_ABOUT THIS TASK_
A line belongs in the answer only if it contains the word "boldsymbol"; copy every such line from the listing below.

_DATA RECORDS_

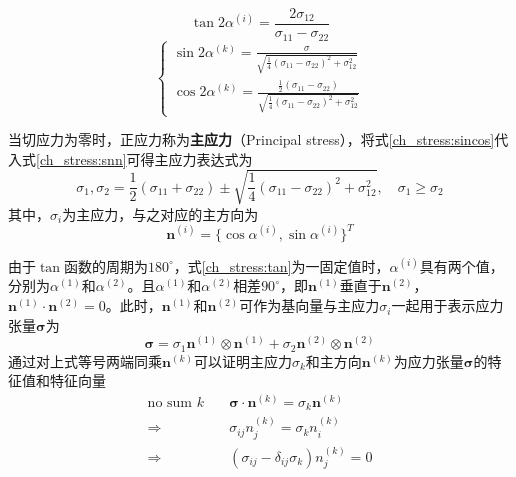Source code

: \begin{equation}\label{ch_stress:tan}
\tan 2 \alpha^{(i)} = \frac{2\sigma_{12}}{\sigma_{11} - \sigma_{22}}
\end{equation}
\begin{equation}\label{ch_stress:sincos}
    \begin{cases}
    \sin 2 \alpha^{(k)} = \frac{\sigma}{\sqrt{\frac{1}{4}(\sigma_{11}-\sigma_{22})^2 + \sigma_{12}^2}}\\
    \cos 2 \alpha^{(k)} = \frac{\frac{1}{2}(\sigma_{11}-\sigma_{22})}{\sqrt{\frac{1}{4}(\sigma_{11}-\sigma_{22})^2 + \sigma_{12}^2}}
    \end{cases}
\end{equation} \par
当切应力为零时，正应力称为\textbf{主应力}（Principal stress），将式\eqref{ch_stress:sincos}代入式\eqref{ch_stress:snn}可得主应力表达式为
\begin{equation}
    \sigma_1, \sigma_2 = \frac{1}{2}(\sigma_{11}+\sigma_{22})\pm \sqrt{\frac{1}{4}(\sigma_{11}-\sigma_{22})^2 + \sigma_{12}^2},\quad \sigma_{1}\ge\sigma_{2}
\end{equation}
其中，$\sigma_i$为主应力，与之对应的主方向为
\begin{equation}
    \boldsymbol n^{(i)} = \{ \cos \alpha^{(i)}, \sin \alpha^{(i)} \}^T
\end{equation}\par
由于$\tan$函数的周期为$180^{\circ}$，式\eqref{ch_stress:tan}为一固定值时，$\alpha^{(i)}$具有两个值，分别为$\alpha^{(1)}$和$\alpha^{(2)}$。且$\alpha^{(1)}$和$\alpha^{(2)}$相差$90^{\circ}$，即$\boldsymbol n^{(1)}$垂直于$\boldsymbol n^{(2)}$，$\boldsymbol n^{(1)}\cdot \boldsymbol n^{(2)}=0$。此时，$\boldsymbol n^{(1)}$和$\boldsymbol n^{(2)}$可作为基向量与主应力$\sigma_i$一起用于表示应力张量$\boldsymbol \sigma$为
\begin{equation}
\boldsymbol \sigma = \sigma_1 \boldsymbol n^{(1)} \otimes \boldsymbol n^{(1)} + \sigma_2 \boldsymbol n^{(2)} \otimes \boldsymbol n^{(2)}
\end{equation}
通过对上式等号两端同乘$\boldsymbol n^{(k)}$可以证明主应力$\sigma_k$和主方向$\boldsymbol n^{(k)}$为应力张量$\boldsymbol \sigma$的特征值和特征向量
\begin{subequations}
\begin{align}
    \text{no sum } k \quad & \boldsymbol \sigma \cdot \boldsymbol n^{(k)} = \sigma_k \boldsymbol n^{(k)} \\
    \Rightarrow & \sigma_{ij} n_j^{(k)} = \sigma_k n_i^{(k)} \\
    \Rightarrow & (\sigma_{ij}-\delta_{ij}\sigma_k) n_j^{(k)} = 0 \label{ch_stress:eig}
\end{align}
\end{subequations}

_SOLUTION TO THIS TASK_
    \boldsymbol n^{(i)} = \{ \cos \alpha^{(i)}, \sin \alpha^{(i)} \}^T
由于$\tan$函数的周期为$180^{\circ}$，式\eqref{ch_stress:tan}为一固定值时，$\alpha^{(i)}$具有两个值，分别为$\alpha^{(1)}$和$\alpha^{(2)}$。且$\alpha^{(1)}$和$\alpha^{(2)}$相差$90^{\circ}$，即$\boldsymbol n^{(1)}$垂直于$\boldsymbol n^{(2)}$，$\boldsymbol n^{(1)}\cdot \boldsymbol n^{(2)}=0$。此时，$\boldsymbol n^{(1)}$和$\boldsymbol n^{(2)}$可作为基向量与主应力$\sigma_i$一起用于表示应力张量$\boldsymbol \sigma$为
\boldsymbol \sigma = \sigma_1 \boldsymbol n^{(1)} \otimes \boldsymbol n^{(1)} + \sigma_2 \boldsymbol n^{(2)} \otimes \boldsymbol n^{(2)}
通过对上式等号两端同乘$\boldsymbol n^{(k)}$可以证明主应力$\sigma_k$和主方向$\boldsymbol n^{(k)}$为应力张量$\boldsymbol \sigma$的特征值和特征向量
    \text{no sum } k \quad & \boldsymbol \sigma \cdot \boldsymbol n^{(k)} = \sigma_k \boldsymbol n^{(k)} \\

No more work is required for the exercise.